Zek finally awakes, and despite treating Robinson with familiarity, he informs Abby that Robinson is an impostor. Days ago, the real Robinson had disappeared and Zek had gone out in search of him, but was knocked out by an unseen assailant, likely the impostor. Somehow, the false Robinson had made it past the red zone and was posing as Robinson for unknown reasons. Zek urges Abby to send a distress signal to Auxilisun HQ, but with comms still down, she has to venture back outside the plant and build a makeshift array while Robinson is occupied.

That night, as Abby tries to slip out of the plant with Zek to send the signal, Robinson catches them and angrily demands Zek tell Abby the truth about Gibson Desert North. Zek fends Robinson off and locks him and Abby in the medical bay. Robinson explains to Abby that Zek had rigged the entire plant into a bomb. As they search the plant separately for Zek, Abby discovers the real Robinson's body in a locker and realizes Zek had not lied. After Robinson incapacitates Zek, Abby turns against Robinson, but the latter overpowers her and amputates one of her fingers to unlock Deep Burial, the facility's nuclear waste repository. Abby confronts Zek with her findings that Gibson Desert North had been decaying for years despite Auxilisun's public assurances that the technology was failsafe, and that the red zone had expanded hundreds of miles into a town called Barrow Creek and was killing the residents. Zek confirms that Barrow Creek was being covered up to avoid a public relations disaster, as too much of the world was dependent on Auxilisun to allow its technology to be called into question. Disgusted, Abby leaves him to escape the plant on his own.
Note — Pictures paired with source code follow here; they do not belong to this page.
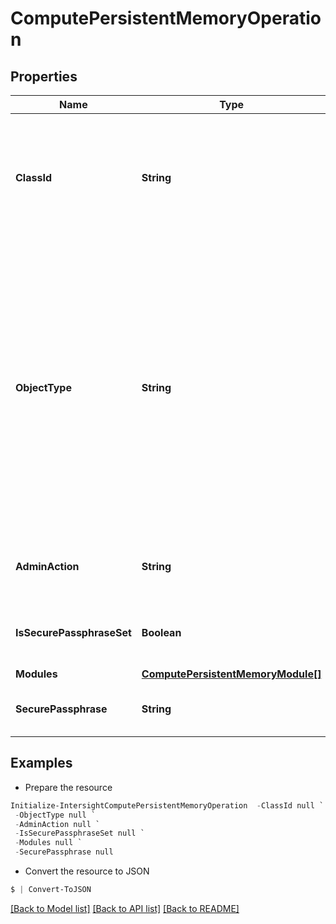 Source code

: # ComputePersistentMemoryOperation
## Properties

Name | Type | Description | Notes
------------ | ------------- | ------------- | -------------
**ClassId** | **String** | The concrete type of this complex type. Its value must be the same as the &#39;objectType&#39; property. The OpenAPI document references this property as a discriminator value. | [readonly] 
**ObjectType** | **String** | The concrete type of this complex type. The ObjectType property must be set explicitly by API clients when the type is ambiguous. In all other cases, the  ObjectType is optional.  The type is ambiguous when a managed object contains an array of nested documents, and the documents in the array are heterogeneous, i.e. the array can contain nested documents of different types. | 
**AdminAction** | **String** | Administrative actions that can be performed on the Persistent Memory Modules. | [optional] [default to "None"]
**IsSecurePassphraseSet** | **Boolean** | Indicates whether the value of the &#39;securePassphrase&#39; property has been set. | [optional] [readonly] 
**Modules** | [**ComputePersistentMemoryModule[]**](ComputePersistentMemoryModule.md) |  | [optional] 
**SecurePassphrase** | **String** | Secure passphrase of the Persistent Memory Modules of the server. | [optional] 

## Examples

- Prepare the resource
```powershell
Initialize-IntersightComputePersistentMemoryOperation  -ClassId null `
 -ObjectType null `
 -AdminAction null `
 -IsSecurePassphraseSet null `
 -Modules null `
 -SecurePassphrase null
```

- Convert the resource to JSON
```powershell
$ | Convert-ToJSON
```

[[Back to Model list]](../README.md#documentation-for-models) [[Back to API list]](../README.md#documentation-for-api-endpoints) [[Back to README]](../README.md)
At Deep Burial, Abby corners Robinson, who unmasks himself as the sole survivor of Barrow Creek. Since he had already been fatally irradiated, he had walked through the red zone to Gibson Desert North to destroy it and avenge the death of his family. Robinson then ignites Deep Burial, setting off a catastrophic chain reaction. Abby makes it out of the imploding facility, but when the only transport craft leaves her stranded, she removes her protective suit's helmet and allows herself to succumb to the radiation. Sometime later, presumed Auxilisun employees secure evidence of the disaster, including Abby's corpse and the datapad containing her personal logs.

==Cast==
- Sarah Habel as Abby Dixon
  - Sarah-Eve Gazitt as Young Abby Dixon
- Tom Sizemore as Darius Zek
- Dominic Monaghan as Robinson Scott

==Production==
The film was written by Fred Fernandez-Armesto, Adam Gyngell and Kevin Burke. Dominic Monaghan, one of the film's cast members, is also credited as one of the film's executive producers. It is the second film to be produced under the Syfy Films label, after 400 Days, which was released in 2016.

==Release==
The film was released in theaters on March 17, 2017, and on video-on-demand on March 21, 2017.